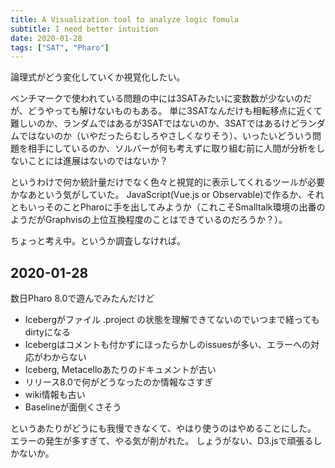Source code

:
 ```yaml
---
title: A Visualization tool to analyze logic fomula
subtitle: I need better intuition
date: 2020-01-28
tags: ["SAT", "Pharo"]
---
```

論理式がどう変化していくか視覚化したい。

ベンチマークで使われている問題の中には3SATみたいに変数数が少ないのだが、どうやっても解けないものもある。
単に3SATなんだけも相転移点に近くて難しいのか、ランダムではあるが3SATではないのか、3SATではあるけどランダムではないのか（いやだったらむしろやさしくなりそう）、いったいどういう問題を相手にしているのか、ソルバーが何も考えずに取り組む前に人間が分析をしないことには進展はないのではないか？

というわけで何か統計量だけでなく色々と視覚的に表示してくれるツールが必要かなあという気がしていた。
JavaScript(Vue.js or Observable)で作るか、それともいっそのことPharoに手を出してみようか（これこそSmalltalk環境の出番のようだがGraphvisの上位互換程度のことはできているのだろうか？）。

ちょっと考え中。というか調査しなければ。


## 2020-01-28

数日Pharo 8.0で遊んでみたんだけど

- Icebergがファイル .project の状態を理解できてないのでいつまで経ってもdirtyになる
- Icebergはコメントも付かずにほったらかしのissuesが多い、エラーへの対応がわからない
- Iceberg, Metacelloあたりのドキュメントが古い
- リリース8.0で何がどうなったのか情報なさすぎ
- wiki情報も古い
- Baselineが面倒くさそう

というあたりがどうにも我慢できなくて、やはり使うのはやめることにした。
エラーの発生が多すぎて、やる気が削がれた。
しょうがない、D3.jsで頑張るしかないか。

┄┄┄┄┄┄┄┄┄┄

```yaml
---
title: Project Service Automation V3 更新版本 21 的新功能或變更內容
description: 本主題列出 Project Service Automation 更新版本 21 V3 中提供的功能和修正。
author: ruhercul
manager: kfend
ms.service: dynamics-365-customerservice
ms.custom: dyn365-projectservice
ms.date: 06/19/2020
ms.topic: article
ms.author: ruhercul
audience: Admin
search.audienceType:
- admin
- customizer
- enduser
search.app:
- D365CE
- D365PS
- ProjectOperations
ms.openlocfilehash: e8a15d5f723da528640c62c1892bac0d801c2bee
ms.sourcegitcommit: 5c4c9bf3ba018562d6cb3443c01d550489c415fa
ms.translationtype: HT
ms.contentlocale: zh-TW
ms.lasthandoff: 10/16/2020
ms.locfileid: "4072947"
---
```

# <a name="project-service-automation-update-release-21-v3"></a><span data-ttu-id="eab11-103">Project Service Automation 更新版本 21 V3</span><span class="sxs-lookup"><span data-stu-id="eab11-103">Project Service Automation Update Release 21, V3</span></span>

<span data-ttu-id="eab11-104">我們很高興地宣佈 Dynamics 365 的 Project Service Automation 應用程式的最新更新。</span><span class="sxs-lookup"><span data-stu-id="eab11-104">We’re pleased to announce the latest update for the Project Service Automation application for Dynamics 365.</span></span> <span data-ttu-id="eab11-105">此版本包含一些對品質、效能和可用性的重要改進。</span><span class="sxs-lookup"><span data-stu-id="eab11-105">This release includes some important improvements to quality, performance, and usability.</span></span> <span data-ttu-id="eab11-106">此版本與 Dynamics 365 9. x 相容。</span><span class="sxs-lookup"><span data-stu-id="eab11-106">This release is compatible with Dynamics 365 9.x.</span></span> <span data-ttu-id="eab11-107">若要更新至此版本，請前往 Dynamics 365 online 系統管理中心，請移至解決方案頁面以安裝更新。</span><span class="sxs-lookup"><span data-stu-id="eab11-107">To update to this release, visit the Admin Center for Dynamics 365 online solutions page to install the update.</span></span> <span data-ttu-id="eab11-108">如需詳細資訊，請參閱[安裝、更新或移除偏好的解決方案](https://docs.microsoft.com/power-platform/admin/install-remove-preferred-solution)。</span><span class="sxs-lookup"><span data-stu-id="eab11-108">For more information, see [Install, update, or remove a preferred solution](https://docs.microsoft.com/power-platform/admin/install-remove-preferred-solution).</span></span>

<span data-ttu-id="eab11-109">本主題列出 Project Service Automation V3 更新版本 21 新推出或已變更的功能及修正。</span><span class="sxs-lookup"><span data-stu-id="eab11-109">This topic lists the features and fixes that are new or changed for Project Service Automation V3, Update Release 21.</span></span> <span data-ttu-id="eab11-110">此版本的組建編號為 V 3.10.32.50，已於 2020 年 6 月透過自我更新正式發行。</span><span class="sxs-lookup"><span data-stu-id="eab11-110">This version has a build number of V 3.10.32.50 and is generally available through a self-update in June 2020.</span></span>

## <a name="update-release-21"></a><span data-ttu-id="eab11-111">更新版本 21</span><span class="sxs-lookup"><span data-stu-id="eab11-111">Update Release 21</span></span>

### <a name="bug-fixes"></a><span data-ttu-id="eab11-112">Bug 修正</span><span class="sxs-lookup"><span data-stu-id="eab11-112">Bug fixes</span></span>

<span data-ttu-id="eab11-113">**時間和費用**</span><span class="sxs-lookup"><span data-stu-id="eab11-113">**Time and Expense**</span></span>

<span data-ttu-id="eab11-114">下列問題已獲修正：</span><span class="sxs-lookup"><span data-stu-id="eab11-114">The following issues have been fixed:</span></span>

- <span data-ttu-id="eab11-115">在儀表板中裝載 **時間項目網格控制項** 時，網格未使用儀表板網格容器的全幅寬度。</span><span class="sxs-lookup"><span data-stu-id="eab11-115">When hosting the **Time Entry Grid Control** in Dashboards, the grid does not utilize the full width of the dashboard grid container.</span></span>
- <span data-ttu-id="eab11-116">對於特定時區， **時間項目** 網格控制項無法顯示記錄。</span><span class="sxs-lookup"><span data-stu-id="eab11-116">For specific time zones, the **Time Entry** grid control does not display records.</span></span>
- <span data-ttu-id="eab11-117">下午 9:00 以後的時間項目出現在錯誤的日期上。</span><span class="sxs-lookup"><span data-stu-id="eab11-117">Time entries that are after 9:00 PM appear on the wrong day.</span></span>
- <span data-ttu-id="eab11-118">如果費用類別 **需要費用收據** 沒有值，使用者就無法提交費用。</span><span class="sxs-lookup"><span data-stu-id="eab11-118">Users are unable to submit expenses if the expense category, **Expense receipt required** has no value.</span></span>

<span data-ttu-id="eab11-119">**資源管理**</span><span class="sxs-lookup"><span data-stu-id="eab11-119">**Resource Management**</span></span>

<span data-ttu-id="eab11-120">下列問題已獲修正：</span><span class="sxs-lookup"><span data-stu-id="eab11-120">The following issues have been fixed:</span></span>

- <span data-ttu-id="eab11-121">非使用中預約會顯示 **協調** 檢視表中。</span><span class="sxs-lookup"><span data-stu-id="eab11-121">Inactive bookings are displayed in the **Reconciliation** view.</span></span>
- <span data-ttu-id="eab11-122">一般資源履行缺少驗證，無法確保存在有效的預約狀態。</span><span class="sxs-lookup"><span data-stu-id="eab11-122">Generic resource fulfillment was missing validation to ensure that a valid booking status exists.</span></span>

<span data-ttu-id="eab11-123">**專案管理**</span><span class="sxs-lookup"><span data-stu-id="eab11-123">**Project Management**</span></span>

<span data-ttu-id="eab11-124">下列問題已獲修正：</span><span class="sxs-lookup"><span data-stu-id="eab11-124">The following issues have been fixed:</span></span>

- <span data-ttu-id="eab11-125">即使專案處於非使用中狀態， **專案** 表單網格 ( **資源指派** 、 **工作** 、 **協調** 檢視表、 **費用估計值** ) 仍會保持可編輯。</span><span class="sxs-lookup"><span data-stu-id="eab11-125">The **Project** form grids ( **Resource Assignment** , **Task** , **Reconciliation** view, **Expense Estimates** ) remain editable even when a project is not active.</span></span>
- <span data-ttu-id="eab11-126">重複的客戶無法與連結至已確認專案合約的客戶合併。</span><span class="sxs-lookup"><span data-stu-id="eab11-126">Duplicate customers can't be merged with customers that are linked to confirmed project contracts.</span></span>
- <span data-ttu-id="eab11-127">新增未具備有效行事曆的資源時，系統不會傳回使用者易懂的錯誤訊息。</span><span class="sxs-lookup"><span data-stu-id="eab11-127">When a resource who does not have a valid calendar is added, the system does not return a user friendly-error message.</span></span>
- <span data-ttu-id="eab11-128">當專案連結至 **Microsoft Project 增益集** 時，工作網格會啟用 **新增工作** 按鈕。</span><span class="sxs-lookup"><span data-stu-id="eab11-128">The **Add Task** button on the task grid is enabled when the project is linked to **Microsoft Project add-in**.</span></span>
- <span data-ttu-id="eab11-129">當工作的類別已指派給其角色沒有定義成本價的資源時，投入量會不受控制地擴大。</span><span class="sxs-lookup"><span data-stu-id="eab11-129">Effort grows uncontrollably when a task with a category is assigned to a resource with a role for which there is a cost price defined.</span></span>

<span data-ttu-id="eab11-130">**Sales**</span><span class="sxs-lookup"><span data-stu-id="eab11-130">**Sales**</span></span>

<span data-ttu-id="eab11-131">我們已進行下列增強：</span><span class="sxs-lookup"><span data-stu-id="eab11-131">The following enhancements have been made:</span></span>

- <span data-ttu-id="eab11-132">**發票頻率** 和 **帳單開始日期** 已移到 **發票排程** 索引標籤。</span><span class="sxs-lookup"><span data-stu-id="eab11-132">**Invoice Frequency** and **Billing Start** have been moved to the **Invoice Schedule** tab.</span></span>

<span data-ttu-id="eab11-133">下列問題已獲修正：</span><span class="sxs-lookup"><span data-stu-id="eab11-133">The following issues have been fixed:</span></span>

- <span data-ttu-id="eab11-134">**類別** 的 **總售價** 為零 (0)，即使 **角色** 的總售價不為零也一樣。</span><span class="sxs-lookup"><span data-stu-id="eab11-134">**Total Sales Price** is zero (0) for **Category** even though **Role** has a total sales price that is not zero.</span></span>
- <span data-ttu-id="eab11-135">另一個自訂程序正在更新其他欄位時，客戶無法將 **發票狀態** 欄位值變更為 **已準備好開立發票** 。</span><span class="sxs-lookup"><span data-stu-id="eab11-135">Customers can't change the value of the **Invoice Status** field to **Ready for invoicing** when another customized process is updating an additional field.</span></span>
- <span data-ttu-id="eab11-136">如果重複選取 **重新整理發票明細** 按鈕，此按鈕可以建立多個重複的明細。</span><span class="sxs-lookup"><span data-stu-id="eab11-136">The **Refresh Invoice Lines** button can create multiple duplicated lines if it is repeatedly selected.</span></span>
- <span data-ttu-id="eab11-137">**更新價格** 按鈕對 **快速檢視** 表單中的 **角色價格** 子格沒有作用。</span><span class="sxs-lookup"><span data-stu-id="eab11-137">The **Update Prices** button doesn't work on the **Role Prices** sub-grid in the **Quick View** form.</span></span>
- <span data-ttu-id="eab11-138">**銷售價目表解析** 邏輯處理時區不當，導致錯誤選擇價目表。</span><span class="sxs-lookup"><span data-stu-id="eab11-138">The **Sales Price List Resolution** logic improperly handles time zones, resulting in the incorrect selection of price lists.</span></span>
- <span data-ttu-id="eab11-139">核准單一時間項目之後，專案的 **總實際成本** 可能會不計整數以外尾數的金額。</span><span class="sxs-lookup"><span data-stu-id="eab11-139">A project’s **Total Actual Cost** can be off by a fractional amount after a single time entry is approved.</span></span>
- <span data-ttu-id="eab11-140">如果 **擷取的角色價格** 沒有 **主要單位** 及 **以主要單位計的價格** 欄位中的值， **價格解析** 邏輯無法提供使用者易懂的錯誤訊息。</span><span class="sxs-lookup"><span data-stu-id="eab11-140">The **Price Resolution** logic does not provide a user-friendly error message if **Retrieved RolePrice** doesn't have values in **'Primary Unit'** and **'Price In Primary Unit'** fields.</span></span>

┄┄┄┄┄┄┄┄┄┄

▸ What this task involves: Because only one stretch of the records is wanted, please output the lines from the one holding "Source code" through the one holding "しょうがない、D3.jsで頑張るしかないか。" exactly, both included, and leave every picture out.

▸ Your solution:
Source code

:
 ```yaml
---
title: A Visualization tool to analyze logic fomula
subtitle: I need better intuition
date: 2020-01-28
tags: ["SAT", "Pharo"]
---
```

論理式がどう変化していくか視覚化したい。

ベンチマークで使われている問題の中には3SATみたいに変数数が少ないのだが、どうやっても解けないものもある。
単に3SATなんだけも相転移点に近くて難しいのか、ランダムではあるが3SATではないのか、3SATではあるけどランダムではないのか（いやだったらむしろやさしくなりそう）、いったいどういう問題を相手にしているのか、ソルバーが何も考えずに取り組む前に人間が分析をしないことには進展はないのではないか？

というわけで何か統計量だけでなく色々と視覚的に表示してくれるツールが必要かなあという気がしていた。
JavaScript(Vue.js or Observable)で作るか、それともいっそのことPharoに手を出してみようか（これこそSmalltalk環境の出番のようだがGraphvisの上位互換程度のことはできているのだろうか？）。

ちょっと考え中。というか調査しなければ。


## 2020-01-28

数日Pharo 8.0で遊んでみたんだけど

- Icebergがファイル .project の状態を理解できてないのでいつまで経ってもdirtyになる
- Icebergはコメントも付かずにほったらかしのissuesが多い、エラーへの対応がわからない
- Iceberg, Metacelloあたりのドキュメントが古い
- リリース8.0で何がどうなったのか情報なさすぎ
- wiki情報も古い
- Baselineが面倒くさそう

というあたりがどうにも我慢できなくて、やはり使うのはやめることにした。
エラーの発生が多すぎて、やる気が削がれた。
しょうがない、D3.jsで頑張るしかないか。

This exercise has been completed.